Philippe Ivernel s’est éteint le 1er juillet dernier à l’âge de 82 ans.
Avec lui la Belgique, la France, l’Allemagne, le théâtre et la réflexion critique perdent un grand chercheur et un grand pédagogue.
Maître de conférences à l’université Paris VIII, chercheur au CNRS dont il a irrigué de sa pensée les fameux volumes des Voies de la Création Théâtrale, il a enseigné de 1969 à 1998 au CET de Louvain la Neuve où il a marqué de son humanité et de son érudition de nombreuses promotions d’étudiants, ceux qui aujourd’hui maillent de leurs personnalités diverses les paysages théâtral et universitaire belges.

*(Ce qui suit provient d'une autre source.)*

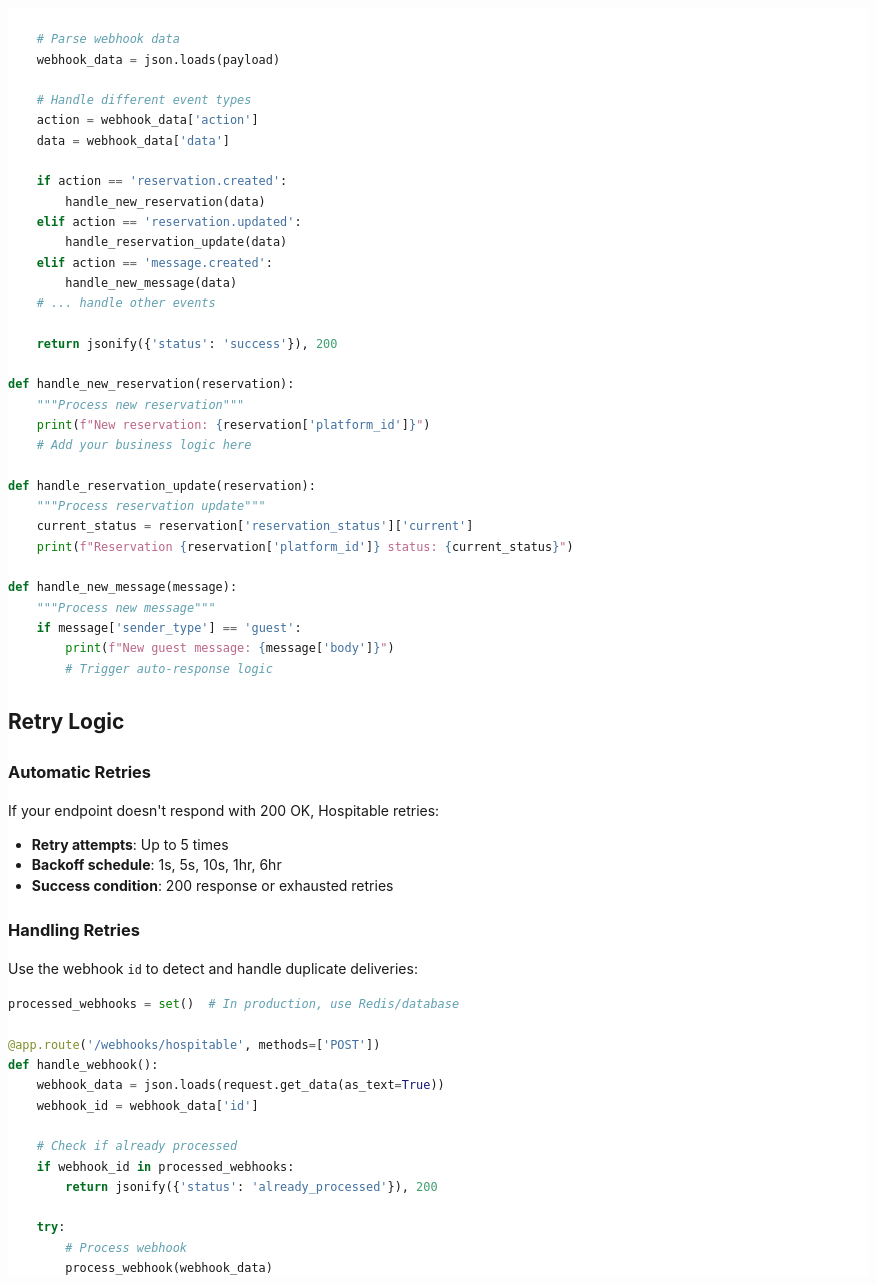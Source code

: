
 ```python
    
    # Parse webhook data
    webhook_data = json.loads(payload)
    
    # Handle different event types
    action = webhook_data['action']
    data = webhook_data['data']
    
    if action == 'reservation.created':
        handle_new_reservation(data)
    elif action == 'reservation.updated':
        handle_reservation_update(data)
    elif action == 'message.created':
        handle_new_message(data)
    # ... handle other events
    
    return jsonify({'status': 'success'}), 200

def handle_new_reservation(reservation):
    """Process new reservation"""
    print(f"New reservation: {reservation['platform_id']}")
    # Add your business logic here

def handle_reservation_update(reservation):
    """Process reservation update"""
    current_status = reservation['reservation_status']['current']
    print(f"Reservation {reservation['platform_id']} status: {current_status}")

def handle_new_message(message):
    """Process new message"""
    if message['sender_type'] == 'guest':
        print(f"New guest message: {message['body']}")
        # Trigger auto-response logic
```

## Retry Logic

### Automatic Retries

If your endpoint doesn't respond with 200 OK, Hospitable retries:

- **Retry attempts**: Up to 5 times
- **Backoff schedule**: 1s, 5s, 10s, 1hr, 6hr
- **Success condition**: 200 response or exhausted retries

### Handling Retries

Use the webhook `id` to detect and handle duplicate deliveries:

```python
processed_webhooks = set()  # In production, use Redis/database

@app.route('/webhooks/hospitable', methods=['POST'])
def handle_webhook():
    webhook_data = json.loads(request.get_data(as_text=True))
    webhook_id = webhook_data['id']
    
    # Check if already processed
    if webhook_id in processed_webhooks:
        return jsonify({'status': 'already_processed'}), 200
    
    try:
        # Process webhook
        process_webhook(webhook_data)
```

Traducteur de Frank Wedekind, de Brecht, de Walter Benjamin, Peter Weiss, Hannah Harendt, Fassbinder, Harald Müller et beaucoup d’autres, Philippe Ivernel aura été un infatigable passeur des avant-gardes germaniques. Essayiste, on lui doit des études sur l’agit-prop et le théâtre d’intervention. Là se situait son engagement politique, dans le regard critique affectueux qu’il posait sur ces aventures théâtrales pas toujours artistiquement très exigeantes, mais porteuses d’un désintéressement, d’une générosité et d’une sincérité au-dessus de tout soupçon.

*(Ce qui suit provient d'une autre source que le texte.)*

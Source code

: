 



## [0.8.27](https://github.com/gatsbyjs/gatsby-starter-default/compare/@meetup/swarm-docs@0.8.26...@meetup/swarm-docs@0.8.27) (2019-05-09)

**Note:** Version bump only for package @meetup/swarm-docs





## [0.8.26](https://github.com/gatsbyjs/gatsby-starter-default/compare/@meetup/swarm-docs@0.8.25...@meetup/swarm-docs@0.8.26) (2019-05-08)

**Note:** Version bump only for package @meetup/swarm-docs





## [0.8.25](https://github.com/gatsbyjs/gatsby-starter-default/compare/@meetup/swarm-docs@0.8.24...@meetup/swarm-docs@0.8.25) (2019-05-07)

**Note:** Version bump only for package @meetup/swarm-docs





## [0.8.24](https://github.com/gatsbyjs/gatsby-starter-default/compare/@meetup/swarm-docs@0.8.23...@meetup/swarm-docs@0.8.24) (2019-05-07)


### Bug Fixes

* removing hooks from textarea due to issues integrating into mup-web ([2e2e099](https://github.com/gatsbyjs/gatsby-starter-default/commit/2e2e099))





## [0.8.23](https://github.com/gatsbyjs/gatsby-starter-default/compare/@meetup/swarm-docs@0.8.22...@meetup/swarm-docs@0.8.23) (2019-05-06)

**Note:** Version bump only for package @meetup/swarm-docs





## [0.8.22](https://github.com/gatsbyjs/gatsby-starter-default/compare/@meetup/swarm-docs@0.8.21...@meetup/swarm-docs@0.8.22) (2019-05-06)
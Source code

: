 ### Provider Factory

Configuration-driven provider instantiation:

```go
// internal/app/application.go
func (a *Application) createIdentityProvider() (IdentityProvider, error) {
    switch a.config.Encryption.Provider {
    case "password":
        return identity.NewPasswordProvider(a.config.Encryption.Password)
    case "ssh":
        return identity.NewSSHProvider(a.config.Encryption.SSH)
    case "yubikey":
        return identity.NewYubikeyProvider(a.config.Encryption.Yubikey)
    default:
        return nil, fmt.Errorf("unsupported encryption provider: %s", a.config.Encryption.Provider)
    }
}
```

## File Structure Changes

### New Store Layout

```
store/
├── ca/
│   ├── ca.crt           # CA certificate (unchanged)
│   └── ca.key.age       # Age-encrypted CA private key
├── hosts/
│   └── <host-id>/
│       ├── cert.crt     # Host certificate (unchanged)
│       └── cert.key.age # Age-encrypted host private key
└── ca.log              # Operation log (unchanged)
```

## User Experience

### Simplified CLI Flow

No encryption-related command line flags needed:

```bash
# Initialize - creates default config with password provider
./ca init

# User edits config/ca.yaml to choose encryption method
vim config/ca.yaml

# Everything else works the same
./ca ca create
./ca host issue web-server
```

Il était comme cela Philippe Ivernel, surpris d’être encore sollicité et de continuer à vivre confortablement au-delà de sa retraite universitaire, humble, convivial, rieur, émerveillé de la vie qui se prolonge, malgré tout.
La dernière fois que je l’ai vu et que j’ai partagé un micro avec lui, c’était au Théâtre de la Vie en 2003, à l’initiative d’Herbert Rolland, notre ami commun. Alternatives théâtrales s’était fait en 2004, dans son n°81, l’écho de ce beau colloque. Autour de Brecht, étaient réunis là trois très chers disparus : René Hainaux, interprète des « Dialogues d’exilés » dont précisément rendait compte Philippe Ivernel, et Herbert Rolland, son metteur en scène. Dans une autre contribution, confiant dans l’usage que le XXIe siècle saurait faire à son tour de l’héritage de Brecht, Philippe Ivernel pariait sur l’accident comme ressort dramaturgique et, comme son ami Badiou, sur l’avenir de la comédie.
Philippe Ivernel aura été pour Alternatives théâtrales un compagnon de route inestimable, esprit libre, paradoxal, toujours inattendu. A sa famille et à ses amis nous adressons nos plus chaleureuses condoléances.
Yannic Mancel
Philippe Ivernel n’était pas de ceux qui transforment le métier d’enseignant en jeu de pouvoir. Au Centre d’Etudes théâtrales de Louvain-la-neuve, dans les années 90, je me souviens d’un homme bon, doux, curieux des étudiants, au point de les laisser parler plus que lui de sujets dont il était pourtant l’expert. C’était un passeur. Il nous faisait découvrir « l’agit-prop ». Il réhabilitait dans le détail Meyerhold, biffé par des années de stalinisme, comme une évidence de l’histoire du théâtre. Philippe Ivernel habitait une culture à la fois mémoriale et tournée vers l’avenir, comme en témoignent ses notices dans le Dictionnaire encyclopédique du théâtre de Michel Corvin, que je découvrais après ses cours. Je me souviens de son approche par petites touches du verfremdungseffekt de Brecht, « effet de distanciation », qu’en fin traducteur de l’allemand, il rectifiait par « effet d’étrangéisation ». Rendre insolite le familier, rendre familier l’étranger : tel était finalement le message de cet enseignant pour qui le théâtre ne se concevait pas sans une vision de découvreur et de citoyen.
Cédric Juliens
Philippe Ivernel a publié des textes dans nos colonnes au sein des numéros 27, 57, 67-68, 69, 75, 81, 83, ainsi que dans notre numéro hors-série consacré au Groupov.